MOSCOW, Jan 10 (Reuters) - Russia sounded a warning on U.S. plans to store rather than destroy warheads to be cut from strategic nuclear arsenals, saying Moscow hoped the reductions "would be not just on paper."
A Foreign Ministry statement issued in the early hours of the morning following the presentation in Washington of a new nuclear strategy urged the United States to follow through on pledges to proceed with real cuts in parallel with Russia.
"We believe Russian-American agreements on further cuts in nuclear arsenals must firstly be radical -- down to 1,500-2,200 warheads, secondly verifiable, and thirdly irreversible," ministry spokesman Alexander Yakovenko said in the statement.
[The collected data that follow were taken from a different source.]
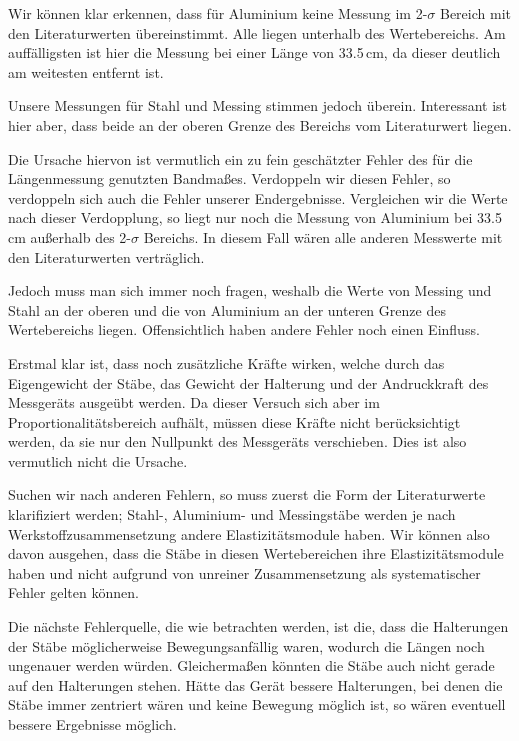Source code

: \documentclass[11pt,a4paper]{article}
\begin{document}
Wir k\"onnen klar erkennen, dass f\"ur Aluminium keine Messung im 2-$\sigma$ Bereich mit den Literaturwerten \"ubereinstimmt. Alle liegen unterhalb des Wertebereichs. Am auff\"alligsten ist hier die Messung bei einer L\"ange von 33.5\,cm, da dieser deutlich am weitesten entfernt ist.

Unsere Messungen f\"ur Stahl und Messing stimmen jedoch \"uberein. Interessant ist hier aber, dass beide an der oberen Grenze des Bereichs vom Literaturwert liegen.

Die Ursache hiervon ist vermutlich ein zu fein gesch\"atzter Fehler des f\"ur die L\"angenmessung genutzten Bandma\ss es. Verdoppeln wir diesen Fehler, so verdoppeln sich auch die Fehler unserer Endergebnisse. Vergleichen wir die Werte nach dieser Verdopplung, so liegt nur noch die Messung von Aluminium bei 33.5\,cm au\ss erhalb des 2-$\sigma$ Bereichs. In diesem Fall w\"aren alle anderen Messwerte mit den Literaturwerten vertr\"aglich.

Jedoch muss man sich immer noch fragen, weshalb die Werte von Messing und Stahl an der oberen und die von Aluminium an der unteren Grenze des Wertebereichs liegen. Offensichtlich haben andere Fehler noch einen Einfluss.

Erstmal klar ist, dass noch zus\"atzliche Kr\"afte wirken, welche durch das Eigengewicht der St\"abe, das Gewicht der Halterung und der Andruckkraft des Messger\"ats ausge\"ubt werden. Da dieser Versuch sich aber im Proportionalit\"atsbereich aufh\"alt, m\"ussen diese Kr\"afte nicht ber\"ucksichtigt werden, da sie nur den Nullpunkt des Messger\"ats verschieben. Dies ist also vermutlich nicht die Ursache.

Suchen wir nach anderen Fehlern, so muss zuerst die Form der Literaturwerte klarifiziert werden; Stahl-, Aluminium- und Messingst\"abe werden je nach Werkstoffzusammensetzung andere Elastizit\"atsmodule haben. Wir k\"onnen also davon ausgehen, dass die St\"abe in diesen Wertebereichen ihre Elastizit\"atsmodule haben und nicht aufgrund von unreiner Zusammensetzung als systematischer Fehler gelten k\"onnen.

Die n\"achste Fehlerquelle, die wie betrachten werden, ist die, dass die Halterungen der St\"abe m\"oglicherweise Bewegungsanf\"allig waren, wodurch die L\"angen noch ungenauer werden w\"urden. Gleicherma\ss en k\"onnten die St\"abe auch nicht gerade auf den Halterungen stehen. H\"atte das Ger\"at bessere Halterungen, bei denen die St\"abe immer zentriert w\"aren und keine Bewegung m\"oglich ist, so w\"aren eventuell bessere Ergebnisse m\"oglich.
\end{document}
"That means strategic nuclear weapons must be cut not only 'on paper."'
A senior source in the Russian general staff, quoted by the daily Kommersant in anticipation of the announcement, said Moscow would object to such a move.
"Such a contribution by Washington cannot be acceptable -- offering 50 Peacekeeper ICBMs and 200-300 warheads whose working life has already expired," the source said. "It is ridiculous."
Assistant Defence Secretary J.D. Crouch, outlining the results of a Nuclear Policy Review sent to Congress on Tuesday, has said many inactivated nuclear warheads would be put into storage for emergency redeployment rather than being destroyed.
Crouch said Washington was not trying to "mislead anybody." He said it was "a prudent thing to have, in a very uncertain, period, some responsive capability."
Both Russia and the United States have pledged to reduce the size of their strategic nuclear arsenals, now standing at between 6,000 and 7,000 warheads each, to a figure somewhere between 1,500 and 2,200.
The issue of whether to destroy -- or merely store -- warheads removed from missiles was a focal point of discussions at a summit in November between presidents Vladimir Putin and George W. Bush.
Putin said the issue was one to be examined in negotiations leading to a new treaty. U.S. officials took no firm position and left the matter open, with Bush suggesting that a new agreement need not necessarily be part of a formal treaty.
Crouch's comments were part of a broader presentation setting out Washington's vision of nuclear weapons by 2012 to abandon the Cold War-era emphasis on mutual deterrence.
U.S. defence policy is predicated on developing an anti-missile shield to guard against what Bush says are new threats in the 21st century -- primarily missile launches by "rogue states" like Iran, Iraq and North Korea.
Bush said last month the United States would withdraw from the Anti-Ballistic Missile Treaty, which Washington sees as outdated and a hindrance in developing the missile shield.